[Data section Boundary: Start]

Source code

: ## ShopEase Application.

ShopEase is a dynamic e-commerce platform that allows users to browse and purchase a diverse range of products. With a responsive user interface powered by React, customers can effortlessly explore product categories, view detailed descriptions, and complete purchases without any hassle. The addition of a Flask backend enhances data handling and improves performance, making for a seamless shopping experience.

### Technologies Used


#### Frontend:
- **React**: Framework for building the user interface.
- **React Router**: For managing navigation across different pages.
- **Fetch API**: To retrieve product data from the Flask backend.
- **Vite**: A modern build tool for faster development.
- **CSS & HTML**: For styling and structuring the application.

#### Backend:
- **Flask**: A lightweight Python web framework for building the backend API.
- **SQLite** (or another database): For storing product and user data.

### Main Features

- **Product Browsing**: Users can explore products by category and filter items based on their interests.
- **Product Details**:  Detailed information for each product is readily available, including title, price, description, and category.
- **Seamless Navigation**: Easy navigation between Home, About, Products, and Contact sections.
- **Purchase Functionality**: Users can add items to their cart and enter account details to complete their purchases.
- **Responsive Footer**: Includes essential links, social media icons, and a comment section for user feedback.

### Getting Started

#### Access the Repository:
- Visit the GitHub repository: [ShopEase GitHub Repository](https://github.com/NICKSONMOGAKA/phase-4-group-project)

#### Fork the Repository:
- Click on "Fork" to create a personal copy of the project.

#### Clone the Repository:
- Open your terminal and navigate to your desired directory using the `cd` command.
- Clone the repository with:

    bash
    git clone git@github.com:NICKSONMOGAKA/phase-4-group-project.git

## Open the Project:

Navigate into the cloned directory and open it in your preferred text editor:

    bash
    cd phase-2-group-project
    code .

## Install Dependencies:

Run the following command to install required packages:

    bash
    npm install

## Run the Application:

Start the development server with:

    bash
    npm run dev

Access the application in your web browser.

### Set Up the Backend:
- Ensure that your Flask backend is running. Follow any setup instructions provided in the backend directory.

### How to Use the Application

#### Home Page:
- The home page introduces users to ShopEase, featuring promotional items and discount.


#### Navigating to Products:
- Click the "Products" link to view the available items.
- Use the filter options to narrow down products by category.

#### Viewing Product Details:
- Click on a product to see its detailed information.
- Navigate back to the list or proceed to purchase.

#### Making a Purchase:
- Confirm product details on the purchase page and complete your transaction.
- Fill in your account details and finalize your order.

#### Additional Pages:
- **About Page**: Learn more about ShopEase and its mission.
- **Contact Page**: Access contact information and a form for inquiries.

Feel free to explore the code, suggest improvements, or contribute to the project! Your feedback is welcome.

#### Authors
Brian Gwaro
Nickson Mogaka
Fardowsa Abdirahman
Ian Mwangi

[Data section Boundary: End]

The task:
Only the lines above from the one with "- Visit the" up to and including the one with "#### Clone the" should be repeated, exactly as written.

Response to the exercise:
- Visit the GitHub repository: [ShopEase GitHub Repository](https://github.com/NICKSONMOGAKA/phase-4-group-project)

#### Fork the Repository:
- Click on "Fork" to create a personal copy of the project.

#### Clone the Repository:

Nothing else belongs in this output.